As negociações duram já há muito tempo. Nos últimos 11 meses as discussões centraram-se no modelo do futuro relacionamento, sobretudo económico, sendo o prémio a continuação do acesso mútuo aos mercados sem taxas aduaneiras nem quotas, estatuto que a UE nunca deu a qualquer outro país terceiro.

A estratégia do executivo do primeiro-ministro, Boris Johnson, foi sempre aumentar a pressão sobre Bruxelas para obter cedências, primeiro rejeitando uma extensão da transição, e portanto, das negociações, e depois criando vários momentos de tensão, como a proposta de legislação interna que violaria o direito internacional.

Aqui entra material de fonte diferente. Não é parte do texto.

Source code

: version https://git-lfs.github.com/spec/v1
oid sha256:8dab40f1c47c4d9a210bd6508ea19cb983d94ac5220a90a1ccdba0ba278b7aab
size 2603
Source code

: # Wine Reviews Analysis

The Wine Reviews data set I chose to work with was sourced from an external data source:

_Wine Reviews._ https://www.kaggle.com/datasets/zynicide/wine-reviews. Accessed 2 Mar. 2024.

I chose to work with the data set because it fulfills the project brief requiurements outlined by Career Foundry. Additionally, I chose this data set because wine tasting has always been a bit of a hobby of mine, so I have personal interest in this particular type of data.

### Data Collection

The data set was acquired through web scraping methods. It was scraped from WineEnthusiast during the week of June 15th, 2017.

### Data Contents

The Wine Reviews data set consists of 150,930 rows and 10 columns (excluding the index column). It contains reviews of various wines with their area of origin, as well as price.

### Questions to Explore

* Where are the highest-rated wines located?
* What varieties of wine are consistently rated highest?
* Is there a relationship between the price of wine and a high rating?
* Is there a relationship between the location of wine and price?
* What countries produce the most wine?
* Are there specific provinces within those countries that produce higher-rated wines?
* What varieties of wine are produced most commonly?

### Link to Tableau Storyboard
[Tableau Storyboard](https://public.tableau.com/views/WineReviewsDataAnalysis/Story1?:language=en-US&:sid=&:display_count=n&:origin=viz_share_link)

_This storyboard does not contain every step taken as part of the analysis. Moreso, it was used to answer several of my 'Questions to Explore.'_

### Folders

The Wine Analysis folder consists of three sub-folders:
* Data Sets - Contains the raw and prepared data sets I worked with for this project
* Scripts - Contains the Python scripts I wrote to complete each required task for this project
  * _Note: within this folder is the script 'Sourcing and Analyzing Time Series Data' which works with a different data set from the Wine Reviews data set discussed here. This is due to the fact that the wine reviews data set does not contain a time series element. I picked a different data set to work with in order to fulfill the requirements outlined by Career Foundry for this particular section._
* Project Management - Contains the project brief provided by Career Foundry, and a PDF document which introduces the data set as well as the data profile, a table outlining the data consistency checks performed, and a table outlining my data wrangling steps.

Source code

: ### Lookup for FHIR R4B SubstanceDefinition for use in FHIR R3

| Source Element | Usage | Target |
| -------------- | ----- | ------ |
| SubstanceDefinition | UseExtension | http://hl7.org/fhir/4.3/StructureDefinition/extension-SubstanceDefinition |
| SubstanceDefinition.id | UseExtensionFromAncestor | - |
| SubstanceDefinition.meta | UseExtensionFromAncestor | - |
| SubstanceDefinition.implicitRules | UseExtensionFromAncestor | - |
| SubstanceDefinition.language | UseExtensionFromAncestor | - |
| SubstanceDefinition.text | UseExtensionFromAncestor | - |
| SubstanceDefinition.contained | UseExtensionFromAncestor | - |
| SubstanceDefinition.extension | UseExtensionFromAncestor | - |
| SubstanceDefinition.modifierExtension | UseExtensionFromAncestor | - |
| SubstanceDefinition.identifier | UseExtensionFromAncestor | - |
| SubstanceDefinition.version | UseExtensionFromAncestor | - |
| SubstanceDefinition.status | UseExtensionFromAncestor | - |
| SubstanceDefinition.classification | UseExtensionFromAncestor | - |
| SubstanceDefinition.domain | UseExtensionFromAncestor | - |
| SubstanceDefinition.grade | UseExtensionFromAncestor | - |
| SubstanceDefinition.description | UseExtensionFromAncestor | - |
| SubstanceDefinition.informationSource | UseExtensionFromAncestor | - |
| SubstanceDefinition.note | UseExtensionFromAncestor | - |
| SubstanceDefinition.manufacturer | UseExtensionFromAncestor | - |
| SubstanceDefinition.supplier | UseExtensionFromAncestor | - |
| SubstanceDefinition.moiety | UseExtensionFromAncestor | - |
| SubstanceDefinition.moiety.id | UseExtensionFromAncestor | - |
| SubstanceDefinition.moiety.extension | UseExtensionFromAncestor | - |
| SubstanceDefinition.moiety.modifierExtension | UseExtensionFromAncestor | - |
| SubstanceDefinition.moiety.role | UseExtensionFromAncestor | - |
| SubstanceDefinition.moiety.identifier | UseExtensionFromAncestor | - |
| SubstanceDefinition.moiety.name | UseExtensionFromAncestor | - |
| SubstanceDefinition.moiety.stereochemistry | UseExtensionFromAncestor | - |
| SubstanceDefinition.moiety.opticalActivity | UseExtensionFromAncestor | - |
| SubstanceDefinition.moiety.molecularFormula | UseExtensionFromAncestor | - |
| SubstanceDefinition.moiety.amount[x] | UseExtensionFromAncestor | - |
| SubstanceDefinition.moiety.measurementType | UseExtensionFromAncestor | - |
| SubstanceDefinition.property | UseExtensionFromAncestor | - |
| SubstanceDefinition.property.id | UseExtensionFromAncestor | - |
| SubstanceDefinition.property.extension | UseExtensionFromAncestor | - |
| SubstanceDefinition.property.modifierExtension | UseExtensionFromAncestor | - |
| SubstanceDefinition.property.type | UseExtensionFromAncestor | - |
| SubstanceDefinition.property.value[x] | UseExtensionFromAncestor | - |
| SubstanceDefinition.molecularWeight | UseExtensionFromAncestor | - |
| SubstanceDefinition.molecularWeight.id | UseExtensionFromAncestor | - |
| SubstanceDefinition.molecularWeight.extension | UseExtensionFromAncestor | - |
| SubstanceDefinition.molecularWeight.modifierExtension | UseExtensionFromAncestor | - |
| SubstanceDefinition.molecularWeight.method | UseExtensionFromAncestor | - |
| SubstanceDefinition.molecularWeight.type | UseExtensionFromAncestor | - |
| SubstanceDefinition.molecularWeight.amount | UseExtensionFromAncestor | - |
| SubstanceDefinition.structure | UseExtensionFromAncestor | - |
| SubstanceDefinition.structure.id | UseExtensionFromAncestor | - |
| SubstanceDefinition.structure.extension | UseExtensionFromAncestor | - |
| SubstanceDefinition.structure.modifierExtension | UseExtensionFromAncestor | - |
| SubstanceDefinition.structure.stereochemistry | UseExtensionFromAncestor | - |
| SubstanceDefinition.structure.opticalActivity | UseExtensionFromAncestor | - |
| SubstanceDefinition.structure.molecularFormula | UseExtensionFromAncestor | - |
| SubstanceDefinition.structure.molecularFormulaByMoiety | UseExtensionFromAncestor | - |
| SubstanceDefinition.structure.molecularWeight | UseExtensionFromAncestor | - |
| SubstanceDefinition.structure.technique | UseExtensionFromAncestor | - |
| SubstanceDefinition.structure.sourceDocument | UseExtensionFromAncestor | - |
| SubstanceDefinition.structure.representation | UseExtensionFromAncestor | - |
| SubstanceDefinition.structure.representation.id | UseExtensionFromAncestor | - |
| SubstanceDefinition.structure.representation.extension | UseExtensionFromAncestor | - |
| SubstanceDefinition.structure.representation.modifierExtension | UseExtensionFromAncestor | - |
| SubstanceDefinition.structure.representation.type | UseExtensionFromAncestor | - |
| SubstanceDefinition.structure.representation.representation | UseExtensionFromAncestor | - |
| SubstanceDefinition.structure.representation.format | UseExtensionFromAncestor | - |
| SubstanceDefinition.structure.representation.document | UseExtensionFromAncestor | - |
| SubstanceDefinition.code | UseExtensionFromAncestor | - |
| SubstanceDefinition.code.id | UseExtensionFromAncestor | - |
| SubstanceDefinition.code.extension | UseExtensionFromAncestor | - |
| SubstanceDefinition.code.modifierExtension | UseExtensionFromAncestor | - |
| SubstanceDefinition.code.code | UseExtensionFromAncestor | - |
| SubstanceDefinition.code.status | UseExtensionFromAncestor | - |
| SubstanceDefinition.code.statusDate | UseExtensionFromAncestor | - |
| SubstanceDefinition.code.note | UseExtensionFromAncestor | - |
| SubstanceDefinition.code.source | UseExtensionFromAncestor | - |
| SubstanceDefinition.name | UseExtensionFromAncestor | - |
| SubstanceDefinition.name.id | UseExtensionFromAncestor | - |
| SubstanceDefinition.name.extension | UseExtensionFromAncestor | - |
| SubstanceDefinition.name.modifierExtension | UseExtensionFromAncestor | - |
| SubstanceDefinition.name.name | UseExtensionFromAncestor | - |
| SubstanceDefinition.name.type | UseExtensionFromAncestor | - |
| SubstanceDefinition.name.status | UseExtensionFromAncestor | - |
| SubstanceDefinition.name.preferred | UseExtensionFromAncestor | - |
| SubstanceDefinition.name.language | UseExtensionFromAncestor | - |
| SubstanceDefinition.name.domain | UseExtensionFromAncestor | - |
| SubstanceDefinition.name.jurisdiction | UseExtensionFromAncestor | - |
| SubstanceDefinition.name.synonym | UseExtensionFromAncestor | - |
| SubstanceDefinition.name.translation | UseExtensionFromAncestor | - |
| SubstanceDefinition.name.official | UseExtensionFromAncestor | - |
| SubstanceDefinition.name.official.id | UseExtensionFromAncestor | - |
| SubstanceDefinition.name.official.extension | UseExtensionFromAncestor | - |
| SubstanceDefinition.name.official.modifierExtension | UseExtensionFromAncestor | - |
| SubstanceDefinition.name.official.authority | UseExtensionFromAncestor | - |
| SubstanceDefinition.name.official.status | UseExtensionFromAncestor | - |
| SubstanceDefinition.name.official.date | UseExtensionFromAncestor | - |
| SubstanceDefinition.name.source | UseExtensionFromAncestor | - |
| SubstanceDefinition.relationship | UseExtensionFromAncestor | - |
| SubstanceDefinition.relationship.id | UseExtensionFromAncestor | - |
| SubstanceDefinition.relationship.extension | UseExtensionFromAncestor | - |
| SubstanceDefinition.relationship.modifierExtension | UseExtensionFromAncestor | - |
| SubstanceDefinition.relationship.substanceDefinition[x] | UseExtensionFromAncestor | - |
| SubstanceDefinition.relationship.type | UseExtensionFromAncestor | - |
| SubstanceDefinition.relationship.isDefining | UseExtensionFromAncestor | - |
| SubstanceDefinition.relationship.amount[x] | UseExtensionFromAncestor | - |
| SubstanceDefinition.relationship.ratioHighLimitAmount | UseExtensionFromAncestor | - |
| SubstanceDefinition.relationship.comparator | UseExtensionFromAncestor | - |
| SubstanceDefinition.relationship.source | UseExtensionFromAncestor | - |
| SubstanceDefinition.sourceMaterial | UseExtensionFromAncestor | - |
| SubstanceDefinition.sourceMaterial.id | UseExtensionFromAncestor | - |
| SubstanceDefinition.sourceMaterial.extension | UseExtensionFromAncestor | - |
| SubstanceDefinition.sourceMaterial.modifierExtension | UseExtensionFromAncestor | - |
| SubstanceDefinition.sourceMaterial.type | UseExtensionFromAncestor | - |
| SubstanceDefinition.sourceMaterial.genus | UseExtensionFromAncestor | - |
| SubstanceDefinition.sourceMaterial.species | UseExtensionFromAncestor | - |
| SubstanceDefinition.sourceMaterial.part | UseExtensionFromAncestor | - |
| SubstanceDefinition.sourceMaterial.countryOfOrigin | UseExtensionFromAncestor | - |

A Lei do Mercado Interno, destinada a regulamentar o comércio interno britânico fora das regras europeias, acabou por ser aprovada sem as cláusulas controversas que se iriam sobrepor a partes do Acordo de Saída da UE, em particular relativamente à Irlanda do Norte.

O Governo britânico também voltou à mesa depois de uma breve interrupção das negociações em outubro, mostrando que o interesse num acordo era maior do que a ameaça de avançar para uma solução «tipo australiana», ou seja, sob as condições gerais da Organização Mundial do Comércio.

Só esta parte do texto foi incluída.